第287話 休日②

 今日は休日にしたはずだ。なのに、私の目の前で繰り広げられているこの光景は何なのだろう?


「まず、間伐も兼ねて木を切る。木の伐採方法はこうだ」


 ハマナスが先生役となり、子どもたちに木の切り倒し方を教えている。斧の使い方やコツを語ると、子どもたちは目を輝かせ熱心に話を聞いている。

 チェーンソーなどないこの世界で、ハマナスは斧一本で木を倒そうとしている。ただ、子どもたちに危険が及ばないよう、細めの木を選んでいるようだ。

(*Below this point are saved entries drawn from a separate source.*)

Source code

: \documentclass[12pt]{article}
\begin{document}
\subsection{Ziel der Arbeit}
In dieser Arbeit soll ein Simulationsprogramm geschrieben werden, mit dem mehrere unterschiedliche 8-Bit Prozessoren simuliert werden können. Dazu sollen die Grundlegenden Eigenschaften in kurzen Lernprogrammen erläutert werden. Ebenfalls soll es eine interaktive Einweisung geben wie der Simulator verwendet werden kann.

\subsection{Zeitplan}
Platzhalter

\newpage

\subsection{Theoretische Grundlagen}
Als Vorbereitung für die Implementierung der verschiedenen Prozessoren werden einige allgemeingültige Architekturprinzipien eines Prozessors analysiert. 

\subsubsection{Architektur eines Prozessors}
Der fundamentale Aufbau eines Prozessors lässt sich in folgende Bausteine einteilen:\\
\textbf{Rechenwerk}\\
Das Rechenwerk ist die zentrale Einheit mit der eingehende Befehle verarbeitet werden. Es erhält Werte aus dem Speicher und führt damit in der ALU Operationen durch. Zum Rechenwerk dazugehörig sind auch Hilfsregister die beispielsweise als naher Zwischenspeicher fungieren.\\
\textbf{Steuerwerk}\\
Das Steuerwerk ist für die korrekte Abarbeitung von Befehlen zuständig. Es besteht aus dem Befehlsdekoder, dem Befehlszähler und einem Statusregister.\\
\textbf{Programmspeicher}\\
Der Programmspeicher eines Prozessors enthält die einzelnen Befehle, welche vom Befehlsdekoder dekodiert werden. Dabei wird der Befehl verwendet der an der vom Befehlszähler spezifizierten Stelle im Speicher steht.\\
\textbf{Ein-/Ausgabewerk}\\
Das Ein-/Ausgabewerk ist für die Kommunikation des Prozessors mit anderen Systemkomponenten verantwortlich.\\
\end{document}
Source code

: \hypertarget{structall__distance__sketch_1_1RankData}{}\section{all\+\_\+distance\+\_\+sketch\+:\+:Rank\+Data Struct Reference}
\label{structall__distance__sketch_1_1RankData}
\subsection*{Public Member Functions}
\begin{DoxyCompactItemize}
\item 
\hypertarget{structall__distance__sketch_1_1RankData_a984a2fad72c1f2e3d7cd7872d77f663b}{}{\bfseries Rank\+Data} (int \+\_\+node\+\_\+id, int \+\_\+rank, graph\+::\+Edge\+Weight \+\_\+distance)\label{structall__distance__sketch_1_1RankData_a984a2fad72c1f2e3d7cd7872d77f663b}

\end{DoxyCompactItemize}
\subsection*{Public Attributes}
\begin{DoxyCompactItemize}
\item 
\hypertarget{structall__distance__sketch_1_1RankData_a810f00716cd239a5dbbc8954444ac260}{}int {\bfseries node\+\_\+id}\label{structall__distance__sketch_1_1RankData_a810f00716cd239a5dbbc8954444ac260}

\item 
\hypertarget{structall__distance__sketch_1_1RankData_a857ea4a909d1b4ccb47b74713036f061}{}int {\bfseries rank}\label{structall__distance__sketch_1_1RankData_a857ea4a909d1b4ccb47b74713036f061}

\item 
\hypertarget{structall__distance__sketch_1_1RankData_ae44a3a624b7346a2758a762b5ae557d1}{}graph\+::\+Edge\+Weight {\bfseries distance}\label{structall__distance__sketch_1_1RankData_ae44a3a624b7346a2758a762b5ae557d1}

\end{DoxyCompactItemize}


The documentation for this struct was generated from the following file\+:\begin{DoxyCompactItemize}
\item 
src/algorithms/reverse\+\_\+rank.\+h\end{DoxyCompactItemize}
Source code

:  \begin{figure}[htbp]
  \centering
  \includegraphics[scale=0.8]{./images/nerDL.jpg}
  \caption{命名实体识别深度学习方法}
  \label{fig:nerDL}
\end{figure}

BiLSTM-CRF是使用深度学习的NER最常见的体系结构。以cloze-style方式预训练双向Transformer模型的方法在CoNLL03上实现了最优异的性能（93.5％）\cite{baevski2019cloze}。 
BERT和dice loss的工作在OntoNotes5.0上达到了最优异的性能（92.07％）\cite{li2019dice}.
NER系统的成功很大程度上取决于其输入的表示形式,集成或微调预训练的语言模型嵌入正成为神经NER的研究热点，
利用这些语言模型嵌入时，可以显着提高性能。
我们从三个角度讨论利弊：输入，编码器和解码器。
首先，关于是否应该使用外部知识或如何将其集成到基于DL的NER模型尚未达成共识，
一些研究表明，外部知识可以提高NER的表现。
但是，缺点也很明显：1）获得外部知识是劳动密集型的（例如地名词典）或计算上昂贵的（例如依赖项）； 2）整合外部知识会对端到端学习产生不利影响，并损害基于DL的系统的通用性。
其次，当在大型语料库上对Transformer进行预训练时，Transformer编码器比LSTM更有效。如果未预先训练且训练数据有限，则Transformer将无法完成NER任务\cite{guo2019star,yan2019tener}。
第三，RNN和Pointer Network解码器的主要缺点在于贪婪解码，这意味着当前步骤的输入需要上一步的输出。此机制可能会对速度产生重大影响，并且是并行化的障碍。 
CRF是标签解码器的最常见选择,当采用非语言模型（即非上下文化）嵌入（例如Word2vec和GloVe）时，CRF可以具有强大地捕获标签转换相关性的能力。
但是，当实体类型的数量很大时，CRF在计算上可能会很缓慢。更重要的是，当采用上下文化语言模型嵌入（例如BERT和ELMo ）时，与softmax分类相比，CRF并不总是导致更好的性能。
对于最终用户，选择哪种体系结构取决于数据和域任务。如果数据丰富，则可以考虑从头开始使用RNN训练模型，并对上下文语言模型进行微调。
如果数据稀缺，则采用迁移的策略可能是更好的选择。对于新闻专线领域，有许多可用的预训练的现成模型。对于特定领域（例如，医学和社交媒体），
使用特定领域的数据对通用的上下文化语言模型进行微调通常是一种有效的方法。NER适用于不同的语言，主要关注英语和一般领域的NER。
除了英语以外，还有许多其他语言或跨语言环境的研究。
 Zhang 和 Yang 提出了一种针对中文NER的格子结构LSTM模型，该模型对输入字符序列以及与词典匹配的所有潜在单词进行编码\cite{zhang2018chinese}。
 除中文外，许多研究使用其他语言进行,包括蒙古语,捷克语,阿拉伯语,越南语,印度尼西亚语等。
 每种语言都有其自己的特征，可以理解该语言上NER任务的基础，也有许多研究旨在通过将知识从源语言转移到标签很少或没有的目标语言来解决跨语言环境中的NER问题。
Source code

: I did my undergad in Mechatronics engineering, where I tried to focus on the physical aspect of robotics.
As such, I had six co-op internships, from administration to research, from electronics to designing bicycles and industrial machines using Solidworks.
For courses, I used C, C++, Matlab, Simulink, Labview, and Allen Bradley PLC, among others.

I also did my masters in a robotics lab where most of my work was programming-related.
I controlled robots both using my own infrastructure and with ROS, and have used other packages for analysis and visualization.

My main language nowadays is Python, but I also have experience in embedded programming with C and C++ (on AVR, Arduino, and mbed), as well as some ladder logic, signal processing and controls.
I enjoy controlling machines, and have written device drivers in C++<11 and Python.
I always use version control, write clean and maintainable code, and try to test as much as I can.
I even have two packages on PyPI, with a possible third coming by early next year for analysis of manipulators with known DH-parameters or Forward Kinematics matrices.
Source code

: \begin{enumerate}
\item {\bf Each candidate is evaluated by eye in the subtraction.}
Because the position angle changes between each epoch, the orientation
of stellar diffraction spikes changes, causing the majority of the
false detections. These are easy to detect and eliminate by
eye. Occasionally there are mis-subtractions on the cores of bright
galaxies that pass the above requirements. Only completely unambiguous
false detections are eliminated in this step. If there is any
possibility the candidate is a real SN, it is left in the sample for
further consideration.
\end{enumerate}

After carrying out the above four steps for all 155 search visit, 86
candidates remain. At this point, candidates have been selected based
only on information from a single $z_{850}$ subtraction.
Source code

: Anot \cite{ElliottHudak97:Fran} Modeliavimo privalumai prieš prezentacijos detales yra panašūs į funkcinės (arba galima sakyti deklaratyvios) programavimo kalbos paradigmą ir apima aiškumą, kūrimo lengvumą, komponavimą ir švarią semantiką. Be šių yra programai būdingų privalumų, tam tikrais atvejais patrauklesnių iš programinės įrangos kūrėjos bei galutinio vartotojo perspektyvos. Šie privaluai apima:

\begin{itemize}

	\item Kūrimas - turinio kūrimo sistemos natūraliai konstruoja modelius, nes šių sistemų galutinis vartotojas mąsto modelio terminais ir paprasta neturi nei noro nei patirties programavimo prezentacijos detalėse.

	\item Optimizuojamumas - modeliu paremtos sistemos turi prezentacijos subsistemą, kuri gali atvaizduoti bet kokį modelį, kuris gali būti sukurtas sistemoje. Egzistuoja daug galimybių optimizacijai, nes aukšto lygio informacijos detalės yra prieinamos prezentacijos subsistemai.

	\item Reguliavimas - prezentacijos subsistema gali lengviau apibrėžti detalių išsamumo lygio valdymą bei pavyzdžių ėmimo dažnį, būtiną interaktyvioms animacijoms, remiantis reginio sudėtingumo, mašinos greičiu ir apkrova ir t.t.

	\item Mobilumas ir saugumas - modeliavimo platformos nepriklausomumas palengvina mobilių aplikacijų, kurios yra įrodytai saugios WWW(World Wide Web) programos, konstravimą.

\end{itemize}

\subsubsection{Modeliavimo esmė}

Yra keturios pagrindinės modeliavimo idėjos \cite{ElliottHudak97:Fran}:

「まず、どの方向に倒すか決める。決まったら、こうだ!」


 ハマナスは斧だけで幹に三角の切れ込みを入れていく。思わず私も見入ってしまった。

 しばしその作業を見ていると、ミシミシと音を立てて木は倒れた。子どもたちから歓声が上がる。


「よし! 持って行こう!」


 ハマナスの掛け声と共にイチビたちがその木を持ち上げると、子どもたちからは「力持ち!」とか「いつかあぁなりたい!」などと声が上がる。


 歩いてすぐの炭焼小屋に到着すると、乾燥させるために置いておく説明がされる。

 そして某料理番組のように、「ここに乾燥が終わった木がある」と、手際よく木材を出し、子どもたちに薪割り体験までさせている。


「ではその木を中に入れよう」


 次に先生役なったのはヒゲシバだ。窯の中に子どもたちが切った木を入れ、炭にするために火をつけた。火の温度の説明までするが、子どもたちは真剣に話を聞いている。


 これでは職場体験ではないかと頭を悩ませたが、子どもたちや、今まで炭焼きを見たことのなかった大人たちの表情を見れば、これはこれで良かったと思えてしまう。


 けれど一度窯に火を入れてしまうと、ヒゲシバは炭焼きにかかりっきりになってしまうので、結局は仕事をさせてしまったことを反省してしまう。


「姫様、いつかこの仕事をしたいと思う子がいれば、今日のこの日は記念すべき日だと思いませんか?」


 一瞬手の空いたヒゲシバは、そう言って笑う。確かに今日の休日がなければ、この炭焼きの見学もいつになっていたか分からない。


「そうね……子どもたちにとって、今日はとても良い日だわ」


 そう言って微笑むと、後ろからイチビに声をかけられる。どうやら塩を持って来たようで、魚を捕まえ塩焼きにしようと言うではないか。

 本当に痒いところに手が届く気遣いに、子どもたちが懐くのも無理はないと思ってしまう。


 今まで危ないからと、川に行くのを親に禁じられていた子もいた。初めて見る川に目を丸くし、水路へと続く取水口も興味深げに観察している。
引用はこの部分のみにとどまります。